■ Problem details
Look through the records below for lines containing the string "einem", and report how many there are, nothing else.

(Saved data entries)
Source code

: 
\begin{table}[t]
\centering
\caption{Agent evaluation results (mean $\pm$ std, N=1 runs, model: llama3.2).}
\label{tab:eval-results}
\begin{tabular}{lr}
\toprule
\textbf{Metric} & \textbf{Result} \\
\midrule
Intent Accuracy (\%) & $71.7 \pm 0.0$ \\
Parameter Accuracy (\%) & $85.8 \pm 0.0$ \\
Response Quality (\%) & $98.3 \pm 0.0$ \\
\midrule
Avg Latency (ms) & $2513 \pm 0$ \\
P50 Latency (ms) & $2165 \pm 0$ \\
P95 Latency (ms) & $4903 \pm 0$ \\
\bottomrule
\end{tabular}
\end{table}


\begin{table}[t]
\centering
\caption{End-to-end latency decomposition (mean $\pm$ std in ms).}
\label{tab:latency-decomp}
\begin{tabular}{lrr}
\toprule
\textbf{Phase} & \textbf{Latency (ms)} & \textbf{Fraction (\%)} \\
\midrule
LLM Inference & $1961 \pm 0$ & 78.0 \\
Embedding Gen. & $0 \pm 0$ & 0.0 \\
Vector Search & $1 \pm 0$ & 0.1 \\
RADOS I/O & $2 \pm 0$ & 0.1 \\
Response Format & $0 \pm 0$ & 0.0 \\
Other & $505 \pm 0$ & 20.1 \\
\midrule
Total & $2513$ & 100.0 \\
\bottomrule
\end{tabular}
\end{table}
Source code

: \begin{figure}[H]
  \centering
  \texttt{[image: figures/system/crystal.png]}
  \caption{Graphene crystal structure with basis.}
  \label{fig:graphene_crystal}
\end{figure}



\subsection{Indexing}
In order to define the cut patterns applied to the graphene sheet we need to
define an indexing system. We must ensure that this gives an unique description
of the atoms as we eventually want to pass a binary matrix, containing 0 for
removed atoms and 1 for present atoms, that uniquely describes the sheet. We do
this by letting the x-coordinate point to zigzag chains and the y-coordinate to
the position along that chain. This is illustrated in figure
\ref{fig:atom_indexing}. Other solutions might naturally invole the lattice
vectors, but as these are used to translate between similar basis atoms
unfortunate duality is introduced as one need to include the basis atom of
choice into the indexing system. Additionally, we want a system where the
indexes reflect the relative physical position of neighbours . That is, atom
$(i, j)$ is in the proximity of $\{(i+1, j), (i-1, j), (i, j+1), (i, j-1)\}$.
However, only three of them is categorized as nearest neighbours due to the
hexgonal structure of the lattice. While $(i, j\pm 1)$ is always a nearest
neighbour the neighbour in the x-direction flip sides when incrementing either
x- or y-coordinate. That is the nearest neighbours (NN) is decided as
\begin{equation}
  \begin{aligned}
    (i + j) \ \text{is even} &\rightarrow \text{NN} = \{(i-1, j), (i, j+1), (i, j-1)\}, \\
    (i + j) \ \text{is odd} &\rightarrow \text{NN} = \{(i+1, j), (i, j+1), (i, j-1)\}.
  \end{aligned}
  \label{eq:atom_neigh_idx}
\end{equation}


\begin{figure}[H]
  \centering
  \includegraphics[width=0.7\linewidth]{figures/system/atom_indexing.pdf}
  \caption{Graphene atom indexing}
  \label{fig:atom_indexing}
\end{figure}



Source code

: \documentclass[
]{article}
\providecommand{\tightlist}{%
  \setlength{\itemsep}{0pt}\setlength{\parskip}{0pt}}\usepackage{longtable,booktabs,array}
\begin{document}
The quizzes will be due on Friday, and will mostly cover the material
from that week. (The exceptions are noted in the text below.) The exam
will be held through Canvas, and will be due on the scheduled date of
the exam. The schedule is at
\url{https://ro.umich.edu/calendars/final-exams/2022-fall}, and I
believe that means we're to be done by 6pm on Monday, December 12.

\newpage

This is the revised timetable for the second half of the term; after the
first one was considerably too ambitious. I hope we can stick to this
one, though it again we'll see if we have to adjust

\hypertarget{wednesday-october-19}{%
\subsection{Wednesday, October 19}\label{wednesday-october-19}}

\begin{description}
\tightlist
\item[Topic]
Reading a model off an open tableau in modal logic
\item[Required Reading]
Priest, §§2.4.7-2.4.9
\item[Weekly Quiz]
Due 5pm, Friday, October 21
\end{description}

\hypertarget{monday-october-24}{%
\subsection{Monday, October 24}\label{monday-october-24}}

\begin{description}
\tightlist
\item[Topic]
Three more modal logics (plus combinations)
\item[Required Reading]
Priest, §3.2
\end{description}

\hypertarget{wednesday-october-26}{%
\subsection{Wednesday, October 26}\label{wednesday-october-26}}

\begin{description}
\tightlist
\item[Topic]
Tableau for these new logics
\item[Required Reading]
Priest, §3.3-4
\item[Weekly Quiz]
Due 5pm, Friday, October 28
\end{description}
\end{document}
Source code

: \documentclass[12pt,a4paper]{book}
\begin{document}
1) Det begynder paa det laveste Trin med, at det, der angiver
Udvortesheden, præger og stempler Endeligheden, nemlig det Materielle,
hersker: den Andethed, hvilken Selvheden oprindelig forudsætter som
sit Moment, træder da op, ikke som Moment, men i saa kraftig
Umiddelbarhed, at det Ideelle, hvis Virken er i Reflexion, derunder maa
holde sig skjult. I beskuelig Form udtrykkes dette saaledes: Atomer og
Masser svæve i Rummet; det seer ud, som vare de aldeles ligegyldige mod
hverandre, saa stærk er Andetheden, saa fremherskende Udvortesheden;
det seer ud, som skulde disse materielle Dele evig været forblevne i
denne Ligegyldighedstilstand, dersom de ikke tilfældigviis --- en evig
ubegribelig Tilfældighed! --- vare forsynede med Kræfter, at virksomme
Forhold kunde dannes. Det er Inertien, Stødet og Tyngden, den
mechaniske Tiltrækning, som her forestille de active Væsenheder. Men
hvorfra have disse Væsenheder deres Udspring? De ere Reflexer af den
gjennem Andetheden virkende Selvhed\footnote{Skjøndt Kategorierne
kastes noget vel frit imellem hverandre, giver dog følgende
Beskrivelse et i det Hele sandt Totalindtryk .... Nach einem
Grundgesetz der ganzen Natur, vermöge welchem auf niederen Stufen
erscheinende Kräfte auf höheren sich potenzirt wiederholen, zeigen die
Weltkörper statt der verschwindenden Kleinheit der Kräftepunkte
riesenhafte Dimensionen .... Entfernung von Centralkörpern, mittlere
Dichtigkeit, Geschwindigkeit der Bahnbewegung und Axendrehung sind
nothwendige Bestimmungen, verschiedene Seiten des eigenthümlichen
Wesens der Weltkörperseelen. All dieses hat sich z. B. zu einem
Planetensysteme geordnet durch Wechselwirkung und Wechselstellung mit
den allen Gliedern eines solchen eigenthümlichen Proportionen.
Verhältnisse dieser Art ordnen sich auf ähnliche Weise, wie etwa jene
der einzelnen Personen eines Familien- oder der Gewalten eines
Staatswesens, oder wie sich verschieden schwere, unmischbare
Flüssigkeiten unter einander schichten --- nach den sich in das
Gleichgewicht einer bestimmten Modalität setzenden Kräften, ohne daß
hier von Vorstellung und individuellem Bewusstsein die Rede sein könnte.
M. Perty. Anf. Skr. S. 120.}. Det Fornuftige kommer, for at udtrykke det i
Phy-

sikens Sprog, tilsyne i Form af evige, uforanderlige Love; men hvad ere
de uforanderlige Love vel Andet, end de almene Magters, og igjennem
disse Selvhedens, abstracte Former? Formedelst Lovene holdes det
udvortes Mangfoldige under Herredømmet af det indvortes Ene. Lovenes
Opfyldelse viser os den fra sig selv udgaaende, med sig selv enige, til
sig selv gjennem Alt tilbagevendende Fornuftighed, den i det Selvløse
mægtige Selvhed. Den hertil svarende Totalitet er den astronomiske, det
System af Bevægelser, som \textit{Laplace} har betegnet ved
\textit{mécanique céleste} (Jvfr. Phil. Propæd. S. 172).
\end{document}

■ Solution for this exercise
2